Notes from Closeout Session: https://docs.google.com/document/d/1Ka4CkBBdhAkowJEzxd8_LyQCbSI2po41P4Tsrp6xviM

DOE Commitment:

  • 1.5 FTEs after 2018, down from 3 FTEs. Needs to be complete by end of FY ’18. Gradual ramp-up and transition desired.
  • Hardware purchasing? Server infrastructure, databases, etc.
  • IFC still funding hardware purchases
  • Hardware will stay at SLAC
  • ORACLE server migration soon

Want to prepare for a long-term mission continuation.

Revise if appropriate and effort not excessive.

  

Science Tools

Transitioning to Git: 

Joanne foresees a large amount of work involved in transitioning to git due to the SLAC cvs structure involving large numbers of symlinked packages.  She is concerned with possible drift from glastrelease and ScienceTools, since both have overlapping tools.

We settled on keeping the release manager/cvs system the same for now, but have all commits go through git.  An automated script/utility would port any git changes to CVS and would be the only 'user' to have commit privileges on the CVS repository in order to prevent collisions.

Updates from Tuesday Morning:

Brian and Jim began process of porting CVS to git using cvstogit utility

  • in principle you can restrict the groups that have write permission
  • newer CVS to git seems to retain the history, based on svn to git utility
  • main hurdle is permissions problem
    • Need to restrict checkins to CVS to only git script
    • Need to be able to allow users to access CVS users area without affecting/conflicting with git/cvs checkins
  • submodules/details not sorted yet, just prepping for transition now by moving repo to SSD

Brian update:

  • Took list and made CSV file for table on confluence, grep through repo for needed files
  •  Copied entire CVS repo locally to machine in order to ease transition
  •  Doesn't anticipate too many problems with this, but there are a few hiccups like author matching
  •  Org: fermi-lat
  •  Alex and Joe will be added to the fermi-lat team on github
  •  Test conversion of Likelihood (github.com/brianv0/Likelihood)

 

Externals:

Generally in favor of jettisoning most external packages.  Python can be provided by users, no need to carry our own versions around.

IRF generation require ROOT, nothing else does.  Can be removed from main FSSC ScienceTools for the public release, however, it would be good to keep it around for internal/developer use.
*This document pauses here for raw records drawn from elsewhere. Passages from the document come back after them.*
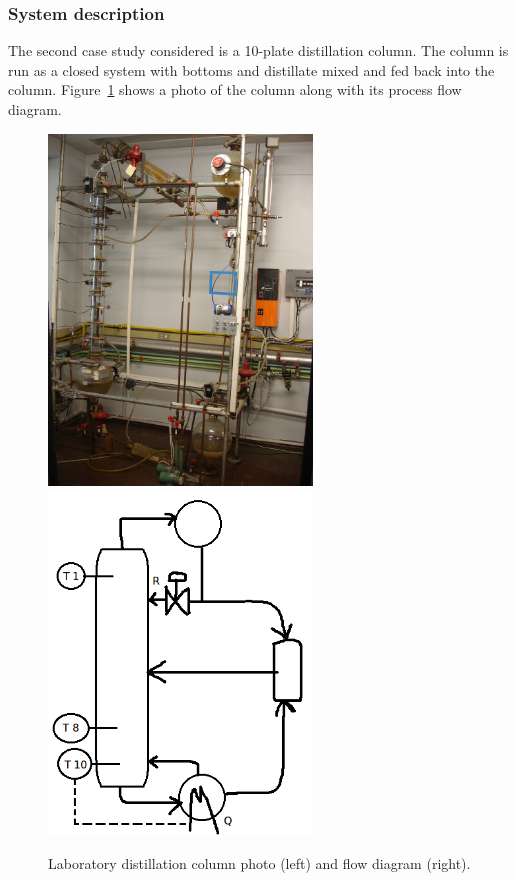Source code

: \subsubsection{System description}
The second case study considered is a 10-plate distillation column.
The column is run as a closed system with bottoms and distillate mixed and fed back into the column.
Figure~\ref{fig:columnphoto} shows a photo of the column along with its process flow diagram.
\begin{figure}[htbp]
  \centering
    \includegraphics[width=7cm]{graph/columnphoto}
    \qquad
    \includegraphics[width=7cm]{graph/columnpfd}
  \caption[Laboratory distillation column photo and flow diagram]{Laboratory distillation column photo (left) and flow diagram (right).}
  \label{fig:columnphoto}
\end{figure}

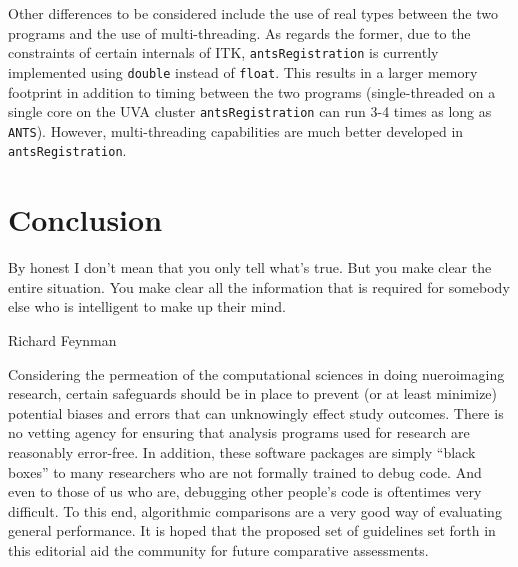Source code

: \documentclass[final,5p,times,twocolumn]{elsarticle}
\begin{document}
Other differences to be considered include the use of real types
 between the
two programs and the use of multi-threading.  As regards the former, due to 
the constraints of certain  internals of ITK,  \verb#antsRegistration#
is currently implemented using \verb#double# instead of \verb#float#.  This
results in a larger memory footprint in addition to timing between the two
programs (single-threaded on a single core on the UVA cluster \verb#antsRegistration#
can run 3-4 times as long as \verb#ANTS#).  However, multi-threading capabilities
are much better developed in \verb#antsRegistration#. 


\section{Conclusion}

\epigraph{By honest I don't mean that you only tell what's true. But you make clear the 
entire situation. You make clear all the information that is required for somebody else 
who is intelligent to make up their mind.}{Richard Feynman}

Considering the permeation of the computational sciences in doing 
nueroimaging research, certain safeguards should be in place to prevent
(or at least minimize) potential biases and errors that can
unknowingly effect study outcomes.  There is no vetting agency for
ensuring that analysis programs used for research are reasonably error-free.
In addition, these software packages are simply ``black
boxes'' to many researchers who are not formally trained to debug
code.  And even to those of us who are, debugging other people's code
is oftentimes very difficult.  To this end, algorithmic comparisons are 
a very good way of evaluating general performance.  It is hoped that the
proposed set of guidelines set forth in this editorial aid the community
for future comparative assessments.


\end{document}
Updates from Tuesday Morning:

  • Went through externals and determined statuses/necessity of each package
  •  Also determined whether or not we needed to provided packages or if they were available in conda
  • ScienceTools Package Author Review

 

Other Notes About Science Tools:

  • Many pieces of analysis rely on ST being backwards-compatible.
  • Is the FSSC going to be doing more than just bug-fixes?
  • Will there be more development?
  • Fermipy unit tests catch a lot of issues
    • Advisable to run after Likelihood updates


Data Flow

Data Pipeline:

  • Data arrives from GSFC
  • L0 ingest triggered by FastCopy post-processing script (into database)

Fast copy: https://confluence.slac.stanford.edu/display/ISOC/FASTCopy+processing+chain

processsci.py (?? I didn't really catch this)

  •  Launches gap finder to look for missing pieces
  •  Divides delivery into chunks and writes xml file
  •  Up to 20 chunks/delivery. Usually ~12 or so
  • Halfpipe keeps track of what has been delivered
  • Once tidy & ordered, hands off to L1
  • L1 registers in data catalog & sends FITS to GSFC


Halfpipe (Steve Tether, maybe Gregg?):

Halfpipe has a specific Operations Task - gap reporting? (from Rob)

Warren: No, occurs before the Halfpipe…during FastCopy post-processing

Halfpipe reads chunked files:

  •  Extracts events from the datagrams
    •  Requires 2 and exactly 2 EPUs, otherwise will be rejected (in mergeEvents)
    •  i.e. If numEPUs =/= 2, stop
  •  Merges data from EPUs into a single time-ordered stream
    •  Necessary for down-stream processing
  •  Launches Level 1 pipeline

 

Question: What issues arise with the Halfpipe that need to be addressed?

  •  Datagrams being omitted due to issue with merging logic.
    •  Runs broken up between deliveries. Datagrams fall through cracks.
    •  Has to be repiped.

 

Pipeline Monitoring (Warren & Michael Kuss): 

  • Current shifting scheme:
    •  Warren & Michael each take responsibility for 1/2 day.
    •  Maria Elena covers for when Warren on vacation.
    •  No coverage for Michael.
  • Large disorganized document 
    https://confluence.slac.stanford.edu/display/ds/Things+to+know+while+on-call+for+Data+Processing
    •  Needs to be split into child pages and updated
    •  As new person gets trained, would be good to start working on reorganization
    •  Some work done via command line to interact with LSF (batch submission). 
    •  Most (95%) done via the web interface.
    •  Luca L. was looking at adding pipeline monitoring for young Torino folks.

 

ISOC Software Monitoring: 

Also known as....what does Steve T. need to do and how often?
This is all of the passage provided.